As we rounded the corner, we had to go back down the main street, which has that blasted embedded train track in the road.  Our only option, due to the throngs of people standing along the sides of the street and completely blocking the sidewalk, was to go down the middle of the street, inbetween the train tracks.  As we made our way down the street, a Disney Fastpass Photographer stood right in the middle of our path and was watching our approach.  My daughter called out "excuse us please".  He didn't move.  I called out "Excuse us, we are trying to get through".  He still didn't move.

My daughter's choice was to either ram him or turn and try to weave around him while hoping the wheelchair tire didn't get caught in the train track. Unfortunately, the tire got caught in the track, and to such a degree, that I was launched out of the wheelchair and did a face plant on the cement.  It took every ounce of restraint I had not to shove the photographer's camera .......... well, you can imagine.

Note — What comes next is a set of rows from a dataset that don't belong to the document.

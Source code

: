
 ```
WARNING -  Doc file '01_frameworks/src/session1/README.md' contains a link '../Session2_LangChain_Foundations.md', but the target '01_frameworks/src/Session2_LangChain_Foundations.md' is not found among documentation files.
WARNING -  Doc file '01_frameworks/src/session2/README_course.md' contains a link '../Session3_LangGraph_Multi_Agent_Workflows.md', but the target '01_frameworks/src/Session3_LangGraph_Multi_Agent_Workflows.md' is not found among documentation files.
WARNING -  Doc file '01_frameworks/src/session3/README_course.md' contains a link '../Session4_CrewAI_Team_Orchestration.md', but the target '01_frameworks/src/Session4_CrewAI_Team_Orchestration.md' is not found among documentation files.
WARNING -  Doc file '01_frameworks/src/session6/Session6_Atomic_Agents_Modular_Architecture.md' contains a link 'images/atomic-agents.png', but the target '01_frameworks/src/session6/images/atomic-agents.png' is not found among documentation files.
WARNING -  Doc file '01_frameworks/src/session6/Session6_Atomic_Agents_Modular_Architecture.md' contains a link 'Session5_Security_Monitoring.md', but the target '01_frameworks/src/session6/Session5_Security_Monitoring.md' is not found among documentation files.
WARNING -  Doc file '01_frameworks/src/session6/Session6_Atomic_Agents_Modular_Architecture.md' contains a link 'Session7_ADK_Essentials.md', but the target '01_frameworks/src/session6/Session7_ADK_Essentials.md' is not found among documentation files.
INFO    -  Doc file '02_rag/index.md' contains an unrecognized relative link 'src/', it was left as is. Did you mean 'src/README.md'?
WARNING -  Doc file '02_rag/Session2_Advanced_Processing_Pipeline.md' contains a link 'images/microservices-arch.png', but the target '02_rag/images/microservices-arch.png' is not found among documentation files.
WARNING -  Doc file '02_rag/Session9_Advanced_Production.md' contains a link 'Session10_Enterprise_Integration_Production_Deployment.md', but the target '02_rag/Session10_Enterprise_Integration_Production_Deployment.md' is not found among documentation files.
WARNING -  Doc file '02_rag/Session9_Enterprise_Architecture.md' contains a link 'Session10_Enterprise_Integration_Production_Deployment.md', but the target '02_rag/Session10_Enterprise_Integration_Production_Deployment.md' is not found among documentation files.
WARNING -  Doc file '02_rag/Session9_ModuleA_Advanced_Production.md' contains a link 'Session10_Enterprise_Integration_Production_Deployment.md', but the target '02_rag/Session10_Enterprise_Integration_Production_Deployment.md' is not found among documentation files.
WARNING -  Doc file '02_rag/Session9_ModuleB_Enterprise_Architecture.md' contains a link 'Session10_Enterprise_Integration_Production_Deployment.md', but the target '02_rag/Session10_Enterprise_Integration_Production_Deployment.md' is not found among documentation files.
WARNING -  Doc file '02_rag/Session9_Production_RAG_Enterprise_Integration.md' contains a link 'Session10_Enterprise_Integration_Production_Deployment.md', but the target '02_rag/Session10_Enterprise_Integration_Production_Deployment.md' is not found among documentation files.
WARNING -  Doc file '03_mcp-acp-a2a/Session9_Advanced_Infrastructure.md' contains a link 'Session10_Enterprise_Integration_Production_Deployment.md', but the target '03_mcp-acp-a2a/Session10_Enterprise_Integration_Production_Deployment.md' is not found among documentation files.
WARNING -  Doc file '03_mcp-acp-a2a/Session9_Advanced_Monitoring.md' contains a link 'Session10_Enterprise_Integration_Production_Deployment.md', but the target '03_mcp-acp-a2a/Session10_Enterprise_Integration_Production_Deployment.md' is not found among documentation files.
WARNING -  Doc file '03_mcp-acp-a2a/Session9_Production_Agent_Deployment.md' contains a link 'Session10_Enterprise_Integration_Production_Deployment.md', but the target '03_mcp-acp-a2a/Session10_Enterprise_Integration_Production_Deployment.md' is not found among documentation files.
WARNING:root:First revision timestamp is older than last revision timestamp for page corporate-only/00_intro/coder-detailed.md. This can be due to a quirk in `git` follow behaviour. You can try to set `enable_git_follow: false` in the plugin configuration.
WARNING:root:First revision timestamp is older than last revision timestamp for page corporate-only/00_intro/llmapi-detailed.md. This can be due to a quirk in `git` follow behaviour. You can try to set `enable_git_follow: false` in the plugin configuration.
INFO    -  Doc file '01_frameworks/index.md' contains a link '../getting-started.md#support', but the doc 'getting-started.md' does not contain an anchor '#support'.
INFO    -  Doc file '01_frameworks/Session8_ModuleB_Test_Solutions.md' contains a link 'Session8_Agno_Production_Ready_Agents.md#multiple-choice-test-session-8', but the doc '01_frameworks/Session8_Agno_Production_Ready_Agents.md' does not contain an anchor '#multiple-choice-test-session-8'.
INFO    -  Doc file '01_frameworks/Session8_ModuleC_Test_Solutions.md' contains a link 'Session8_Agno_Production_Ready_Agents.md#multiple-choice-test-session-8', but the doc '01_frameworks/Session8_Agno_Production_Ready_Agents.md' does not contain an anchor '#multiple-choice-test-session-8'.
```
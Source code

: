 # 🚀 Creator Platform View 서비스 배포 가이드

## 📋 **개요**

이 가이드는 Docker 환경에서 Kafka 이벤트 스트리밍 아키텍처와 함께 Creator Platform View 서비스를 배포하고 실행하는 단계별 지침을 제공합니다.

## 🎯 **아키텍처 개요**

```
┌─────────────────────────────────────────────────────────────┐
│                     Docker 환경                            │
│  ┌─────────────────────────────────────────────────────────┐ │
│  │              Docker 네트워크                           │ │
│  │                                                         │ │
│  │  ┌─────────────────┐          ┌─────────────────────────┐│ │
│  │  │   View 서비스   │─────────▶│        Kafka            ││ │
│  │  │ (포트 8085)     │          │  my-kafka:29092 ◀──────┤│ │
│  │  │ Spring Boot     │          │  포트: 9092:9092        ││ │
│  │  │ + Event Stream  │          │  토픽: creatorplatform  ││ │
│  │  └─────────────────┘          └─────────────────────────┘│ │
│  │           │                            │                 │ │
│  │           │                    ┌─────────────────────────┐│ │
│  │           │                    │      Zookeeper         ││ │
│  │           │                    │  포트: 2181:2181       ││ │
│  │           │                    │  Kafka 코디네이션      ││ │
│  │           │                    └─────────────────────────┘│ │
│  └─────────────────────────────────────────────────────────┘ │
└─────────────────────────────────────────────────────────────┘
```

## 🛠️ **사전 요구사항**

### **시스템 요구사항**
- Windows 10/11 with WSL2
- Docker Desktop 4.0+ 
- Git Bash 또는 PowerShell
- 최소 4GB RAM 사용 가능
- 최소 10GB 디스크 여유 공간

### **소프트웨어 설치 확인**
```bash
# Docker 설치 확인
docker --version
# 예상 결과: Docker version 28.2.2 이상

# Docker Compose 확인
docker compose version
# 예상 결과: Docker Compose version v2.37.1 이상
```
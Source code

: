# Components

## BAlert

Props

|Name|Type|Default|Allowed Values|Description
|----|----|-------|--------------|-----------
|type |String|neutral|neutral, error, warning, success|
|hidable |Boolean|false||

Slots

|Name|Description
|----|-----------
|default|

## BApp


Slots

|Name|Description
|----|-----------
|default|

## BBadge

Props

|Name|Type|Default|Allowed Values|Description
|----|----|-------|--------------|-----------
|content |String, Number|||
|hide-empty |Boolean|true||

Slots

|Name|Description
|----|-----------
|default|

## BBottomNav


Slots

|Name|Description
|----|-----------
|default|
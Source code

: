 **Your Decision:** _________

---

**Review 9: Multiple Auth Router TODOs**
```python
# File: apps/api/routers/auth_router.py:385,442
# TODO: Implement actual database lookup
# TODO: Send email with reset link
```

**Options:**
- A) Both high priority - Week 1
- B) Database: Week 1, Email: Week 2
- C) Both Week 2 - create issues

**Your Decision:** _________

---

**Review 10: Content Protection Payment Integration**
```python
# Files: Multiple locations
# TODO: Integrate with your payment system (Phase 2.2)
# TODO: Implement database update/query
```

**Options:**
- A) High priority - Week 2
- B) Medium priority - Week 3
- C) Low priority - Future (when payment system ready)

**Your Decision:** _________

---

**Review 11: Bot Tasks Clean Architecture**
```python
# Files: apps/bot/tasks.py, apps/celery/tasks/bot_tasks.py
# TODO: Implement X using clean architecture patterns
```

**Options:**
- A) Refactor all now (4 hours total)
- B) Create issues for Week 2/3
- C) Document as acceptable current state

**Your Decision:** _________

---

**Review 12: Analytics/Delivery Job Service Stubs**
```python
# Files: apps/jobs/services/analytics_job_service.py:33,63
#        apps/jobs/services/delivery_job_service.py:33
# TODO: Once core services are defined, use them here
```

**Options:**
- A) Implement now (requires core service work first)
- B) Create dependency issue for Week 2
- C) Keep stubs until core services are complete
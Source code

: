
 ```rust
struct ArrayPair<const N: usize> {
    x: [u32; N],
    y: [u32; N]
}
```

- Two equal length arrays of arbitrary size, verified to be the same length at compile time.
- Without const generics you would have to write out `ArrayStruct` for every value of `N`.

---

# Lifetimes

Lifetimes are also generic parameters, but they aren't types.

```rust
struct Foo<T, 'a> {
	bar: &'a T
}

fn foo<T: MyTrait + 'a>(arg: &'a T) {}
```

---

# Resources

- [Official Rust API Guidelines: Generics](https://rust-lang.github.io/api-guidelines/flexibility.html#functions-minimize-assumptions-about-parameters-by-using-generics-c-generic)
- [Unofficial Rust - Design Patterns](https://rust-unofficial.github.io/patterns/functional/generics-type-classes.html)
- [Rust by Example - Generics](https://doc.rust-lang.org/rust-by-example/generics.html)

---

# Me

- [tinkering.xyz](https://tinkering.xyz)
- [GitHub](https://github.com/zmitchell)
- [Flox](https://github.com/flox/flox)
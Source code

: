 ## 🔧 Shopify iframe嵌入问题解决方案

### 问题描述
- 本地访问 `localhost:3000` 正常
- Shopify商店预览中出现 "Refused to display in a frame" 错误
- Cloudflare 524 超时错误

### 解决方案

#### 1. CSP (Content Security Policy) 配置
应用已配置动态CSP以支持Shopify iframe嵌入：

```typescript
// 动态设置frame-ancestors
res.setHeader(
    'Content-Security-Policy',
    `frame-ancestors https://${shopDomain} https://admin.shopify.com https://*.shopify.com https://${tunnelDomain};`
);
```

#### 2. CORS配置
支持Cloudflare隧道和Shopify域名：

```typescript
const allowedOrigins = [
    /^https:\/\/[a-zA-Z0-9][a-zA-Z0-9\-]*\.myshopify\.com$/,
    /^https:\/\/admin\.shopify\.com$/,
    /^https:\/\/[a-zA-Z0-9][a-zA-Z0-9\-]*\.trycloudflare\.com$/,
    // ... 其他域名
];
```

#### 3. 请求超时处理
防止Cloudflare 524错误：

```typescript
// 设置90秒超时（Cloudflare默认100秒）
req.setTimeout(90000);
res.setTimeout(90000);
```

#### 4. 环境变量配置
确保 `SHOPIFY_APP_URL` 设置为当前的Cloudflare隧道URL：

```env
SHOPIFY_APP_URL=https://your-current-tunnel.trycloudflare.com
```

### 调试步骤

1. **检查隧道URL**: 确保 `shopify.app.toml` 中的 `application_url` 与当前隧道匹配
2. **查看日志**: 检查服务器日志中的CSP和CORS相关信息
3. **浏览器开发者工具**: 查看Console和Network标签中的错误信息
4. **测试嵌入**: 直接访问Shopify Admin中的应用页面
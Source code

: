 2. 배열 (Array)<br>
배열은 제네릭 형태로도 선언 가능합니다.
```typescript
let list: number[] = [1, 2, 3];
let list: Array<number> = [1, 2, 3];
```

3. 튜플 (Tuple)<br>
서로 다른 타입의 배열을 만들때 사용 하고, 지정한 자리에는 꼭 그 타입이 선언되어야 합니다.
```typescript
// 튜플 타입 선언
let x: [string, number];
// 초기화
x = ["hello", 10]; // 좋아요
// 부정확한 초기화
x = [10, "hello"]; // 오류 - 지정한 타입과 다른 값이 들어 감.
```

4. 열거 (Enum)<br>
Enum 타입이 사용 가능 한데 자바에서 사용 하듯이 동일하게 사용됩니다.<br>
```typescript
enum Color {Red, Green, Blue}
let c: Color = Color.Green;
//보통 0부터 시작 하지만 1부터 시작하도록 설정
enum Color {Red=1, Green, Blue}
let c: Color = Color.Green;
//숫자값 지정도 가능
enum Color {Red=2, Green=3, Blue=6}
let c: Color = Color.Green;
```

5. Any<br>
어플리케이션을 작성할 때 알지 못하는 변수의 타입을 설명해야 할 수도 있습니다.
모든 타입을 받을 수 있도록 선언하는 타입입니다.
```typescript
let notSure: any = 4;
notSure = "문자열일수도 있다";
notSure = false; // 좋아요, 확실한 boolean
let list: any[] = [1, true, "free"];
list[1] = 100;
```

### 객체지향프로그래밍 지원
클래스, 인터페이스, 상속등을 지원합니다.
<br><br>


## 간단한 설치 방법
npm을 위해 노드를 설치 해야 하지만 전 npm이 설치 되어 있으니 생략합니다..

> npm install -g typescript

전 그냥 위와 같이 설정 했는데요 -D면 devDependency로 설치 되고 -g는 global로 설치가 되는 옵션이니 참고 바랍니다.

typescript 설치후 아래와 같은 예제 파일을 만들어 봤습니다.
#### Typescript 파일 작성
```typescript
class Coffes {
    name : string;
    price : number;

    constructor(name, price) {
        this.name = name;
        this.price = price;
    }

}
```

My daughter was horrified and near tears.  She thought it was her fault.  We settled her down and then my husband helped me up and back in the wheelchair.   Then he took control of pushing the wheelchair through the throngs of people.  He'd had enough and he was no longer kindly asking people to step aside.  No, these folks were no longer getting the benefit of a verbal warning.  He nailed more Achilles tendons in the first 3 feet of moving my wheelchair than I could count.  People learned quite quickly from the string of people groaning in pain to step aside - and to be quick about it.  It was amazing how quickly the sea of people parted and allowed us passage.

After we returned the wheelchair, my kids decided they'd had enough of Disney and wanted to leave.  Their experience at Magic Kingdom was of such rudeness and callousness by the park employees, as well as the patrons, that my children expressed no desire to ever return to a Disney park. Pretty darn sad. We have had to remind them regularly of the fun and kindness we received at Animal Kingdom and that Magic Kingdom was only one bad experience out of the better part of 2 days of fun.  Still, it's sad when adults at a CHILDREN'S theme park ruin the starry-eyed wonder and fun that is to be had there for the kids.

One thing I know for certain from having visited Disney as a disabled person - Magic Kingdom is absolutely not wheelchair friendly......... unless you think you might enjoy the experience of being flung out of a wheelchair like a pumpkin to see what kind of distance you can achieve.

Written by Christie Bielss


  1. I'm so sorry to hear you had such a horrible experience! :( I've no desire to take my kids there having been there many times myself and not enjoying it as much as our local amusement parks. It's pretty bad when kids say they want to leave and go home. I hope they don't feel cheated out of their spring break!

    1. Thank you. We had planned other fun for the rest of our week in Florida so thankfully shell hunting on the beach and playing in the ocean (even though the water was only 60°) made up for the bad experience at Magic Kingdom.